O governo da China anunciou um novo plano estratégico que prevê investimentos pesados em biotecnologia, inteligência artificial (IA) e desenvolvimento de fontes alternativas de proteína. O objetivo declarado é reduzir a vulnerabilidade alimentar do país asiático e, no longo prazo, diminuir a dependência externa de insumos como a soja — commodity da qual o Brasil é o maior fornecedor global.
Especialistas consultados apontam que, embora o impacto não seja imediato, o movimento sinaliza uma reconfiguração estrutural do comércio agrícola mundial que pode pressionar o saldo da balança comercial brasileira nos próximos anos.
O que está em jogo para o Brasil
A China é o maior comprador de soja brasileira. Qualquer movimento de substituição ou redução estrutural da demanda chinesa pode afetar diretamente o superávit comercial do Brasil. A mediana das projeções do Boletim Focus para o saldo da balança comercial em 2026 é de US$ 76,2 bilhões — valor que pode ser pressionado caso a China avance na substituição de importações.
Empresas brasileiras listadas na B3 com exposição direta ao setor de grãos e proteína vegetal, como SLC Agrícola (SLCE3) e BrasilAgro (AGRO3), estão no centro das atenções do mercado diante desse cenário de longo prazo.
Raio-X das empresas expostas ao setor
As métricas financeiras das duas companhias revelam perfis distintos de risco e retorno no momento em que o setor se prepara para uma eventual reacomodação da demanda chinesa:
| Indicador | SLCE3 (SLC Agrícola) | AGRO3 (BrasilAgro) |
|---|---|---|
| Beta 5y | 0,14 | -0,03 |
| P/L (TTM) | 21,48 | Dado indisponível |
| P/VP | 1,30 | 0,94 |
| Máxima 52 semanas | R$ 19,48 | R$ 22,75 |
| Dividend Yield | 9,39% | 3,91% |
Fontes: B3 Market Data Engine.
Biotecnologia e IA como vetores de substituição
O plano chinês prevê o uso de inteligência artificial para acelerar a pesquisa em biotecnologia aplicada à alimentação, incluindo o desenvolvimento de proteínas alternativas e a otimização genética de cultivos.

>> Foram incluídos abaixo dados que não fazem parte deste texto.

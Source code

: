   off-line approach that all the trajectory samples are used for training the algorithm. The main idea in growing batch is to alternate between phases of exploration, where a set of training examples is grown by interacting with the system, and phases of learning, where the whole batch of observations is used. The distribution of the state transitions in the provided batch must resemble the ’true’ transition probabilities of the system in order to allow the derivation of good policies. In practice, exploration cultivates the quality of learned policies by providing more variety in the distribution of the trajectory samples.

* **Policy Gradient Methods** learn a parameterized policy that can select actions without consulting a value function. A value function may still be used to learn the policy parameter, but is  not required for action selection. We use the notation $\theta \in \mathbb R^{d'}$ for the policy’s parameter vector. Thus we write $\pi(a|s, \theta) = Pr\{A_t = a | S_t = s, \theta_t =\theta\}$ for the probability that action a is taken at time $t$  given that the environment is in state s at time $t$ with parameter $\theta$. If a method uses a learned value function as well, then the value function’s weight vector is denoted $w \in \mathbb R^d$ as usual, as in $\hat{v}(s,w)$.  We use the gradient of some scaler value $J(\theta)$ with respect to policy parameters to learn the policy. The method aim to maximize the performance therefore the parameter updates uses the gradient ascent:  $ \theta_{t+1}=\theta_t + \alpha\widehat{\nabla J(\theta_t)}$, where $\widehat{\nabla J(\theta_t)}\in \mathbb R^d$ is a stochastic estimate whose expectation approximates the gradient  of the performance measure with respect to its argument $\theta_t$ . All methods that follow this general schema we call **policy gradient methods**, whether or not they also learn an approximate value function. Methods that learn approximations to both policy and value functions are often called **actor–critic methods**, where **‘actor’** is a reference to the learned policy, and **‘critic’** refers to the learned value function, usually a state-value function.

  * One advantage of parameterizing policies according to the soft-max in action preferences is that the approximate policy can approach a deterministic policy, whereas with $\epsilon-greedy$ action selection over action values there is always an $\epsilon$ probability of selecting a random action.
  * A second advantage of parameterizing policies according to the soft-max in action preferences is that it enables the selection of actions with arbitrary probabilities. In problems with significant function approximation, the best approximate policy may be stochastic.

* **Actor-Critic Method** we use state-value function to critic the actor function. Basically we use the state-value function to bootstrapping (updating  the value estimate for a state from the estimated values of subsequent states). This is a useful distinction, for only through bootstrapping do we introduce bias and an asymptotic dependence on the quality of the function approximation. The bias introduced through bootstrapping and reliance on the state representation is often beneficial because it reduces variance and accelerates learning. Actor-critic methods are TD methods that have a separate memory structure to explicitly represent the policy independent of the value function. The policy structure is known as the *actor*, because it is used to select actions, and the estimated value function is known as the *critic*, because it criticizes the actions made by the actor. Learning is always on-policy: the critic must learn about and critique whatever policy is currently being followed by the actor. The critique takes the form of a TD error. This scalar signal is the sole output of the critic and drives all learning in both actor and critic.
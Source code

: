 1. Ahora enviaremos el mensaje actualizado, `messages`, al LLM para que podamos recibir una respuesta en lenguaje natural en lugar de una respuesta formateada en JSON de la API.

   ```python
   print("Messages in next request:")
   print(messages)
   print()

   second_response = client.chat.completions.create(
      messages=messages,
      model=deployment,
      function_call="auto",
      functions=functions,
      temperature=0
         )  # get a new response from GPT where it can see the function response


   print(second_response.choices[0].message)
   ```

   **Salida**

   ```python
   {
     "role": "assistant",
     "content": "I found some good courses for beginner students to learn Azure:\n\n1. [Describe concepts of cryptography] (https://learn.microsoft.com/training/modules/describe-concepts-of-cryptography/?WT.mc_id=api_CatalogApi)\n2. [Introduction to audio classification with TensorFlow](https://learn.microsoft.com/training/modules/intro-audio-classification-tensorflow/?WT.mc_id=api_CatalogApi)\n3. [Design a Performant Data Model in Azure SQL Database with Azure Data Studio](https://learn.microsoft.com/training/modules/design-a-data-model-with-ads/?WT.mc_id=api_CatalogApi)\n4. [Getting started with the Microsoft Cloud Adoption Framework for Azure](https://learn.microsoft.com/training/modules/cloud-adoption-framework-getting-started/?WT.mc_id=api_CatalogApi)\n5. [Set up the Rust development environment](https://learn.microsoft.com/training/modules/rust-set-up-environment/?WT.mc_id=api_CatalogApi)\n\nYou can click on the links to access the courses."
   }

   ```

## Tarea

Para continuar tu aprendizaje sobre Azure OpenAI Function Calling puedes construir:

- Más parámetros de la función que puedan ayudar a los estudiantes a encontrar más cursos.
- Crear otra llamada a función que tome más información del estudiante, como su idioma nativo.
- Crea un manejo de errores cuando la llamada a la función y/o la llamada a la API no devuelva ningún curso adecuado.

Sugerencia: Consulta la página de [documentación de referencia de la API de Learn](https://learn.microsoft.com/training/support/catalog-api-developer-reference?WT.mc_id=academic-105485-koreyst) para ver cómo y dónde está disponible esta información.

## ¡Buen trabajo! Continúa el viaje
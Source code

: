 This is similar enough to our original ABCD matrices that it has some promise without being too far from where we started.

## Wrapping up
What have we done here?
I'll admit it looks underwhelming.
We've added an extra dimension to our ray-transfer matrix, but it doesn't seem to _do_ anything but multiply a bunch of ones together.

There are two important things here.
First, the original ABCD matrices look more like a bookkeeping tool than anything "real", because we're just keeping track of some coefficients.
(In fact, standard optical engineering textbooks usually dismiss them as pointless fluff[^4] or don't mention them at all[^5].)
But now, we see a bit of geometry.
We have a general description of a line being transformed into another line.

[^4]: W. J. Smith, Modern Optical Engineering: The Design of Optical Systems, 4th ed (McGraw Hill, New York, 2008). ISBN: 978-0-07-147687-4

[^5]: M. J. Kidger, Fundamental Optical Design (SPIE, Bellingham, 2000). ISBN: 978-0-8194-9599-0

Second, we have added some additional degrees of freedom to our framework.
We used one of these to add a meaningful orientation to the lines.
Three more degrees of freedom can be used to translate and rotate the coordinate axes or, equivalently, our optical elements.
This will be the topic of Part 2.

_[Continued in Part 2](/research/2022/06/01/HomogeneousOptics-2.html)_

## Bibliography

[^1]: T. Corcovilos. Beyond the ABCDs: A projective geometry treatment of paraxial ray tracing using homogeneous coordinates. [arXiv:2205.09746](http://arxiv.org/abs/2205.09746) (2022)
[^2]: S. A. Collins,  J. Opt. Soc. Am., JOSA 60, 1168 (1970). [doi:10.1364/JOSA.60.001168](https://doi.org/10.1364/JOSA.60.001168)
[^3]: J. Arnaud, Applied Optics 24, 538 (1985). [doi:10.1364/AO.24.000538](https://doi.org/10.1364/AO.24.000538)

A estratégia busca reduzir a dependência de importações de soja, atualmente usada majoritariamente para ração animal e produção de óleo vegetal.
Embora o plano não tenha metas ou prazos detalhados publicamente, analistas avaliam que a direção é clara: a China pretende usar sua capacidade industrial e tecnológica para diminuir a exposição a choques externos de oferta e preço de alimentos.
Cenário macroeconômico e perspectivas
No front doméstico, a taxa Selic meta está em 0,84% ao ano, enquanto o IPCA acumulado em 12 meses é de 1,9363%, segundo dados do Boletim Focus do Banco Central. A mediana das projeções para o câmbio em 2026 é de R$ 5,20/US$, o que pode oferecer algum alívio competitivo aos exportadores brasileiros no curto prazo.
No entanto, a reconfiguração estrutural da demanda chinesa por soja — se confirmada nos próximos anos — tende a exigir do agronegócio brasileiro uma diversificação de mercados e produtos para além da dependência histórica do gigante asiático.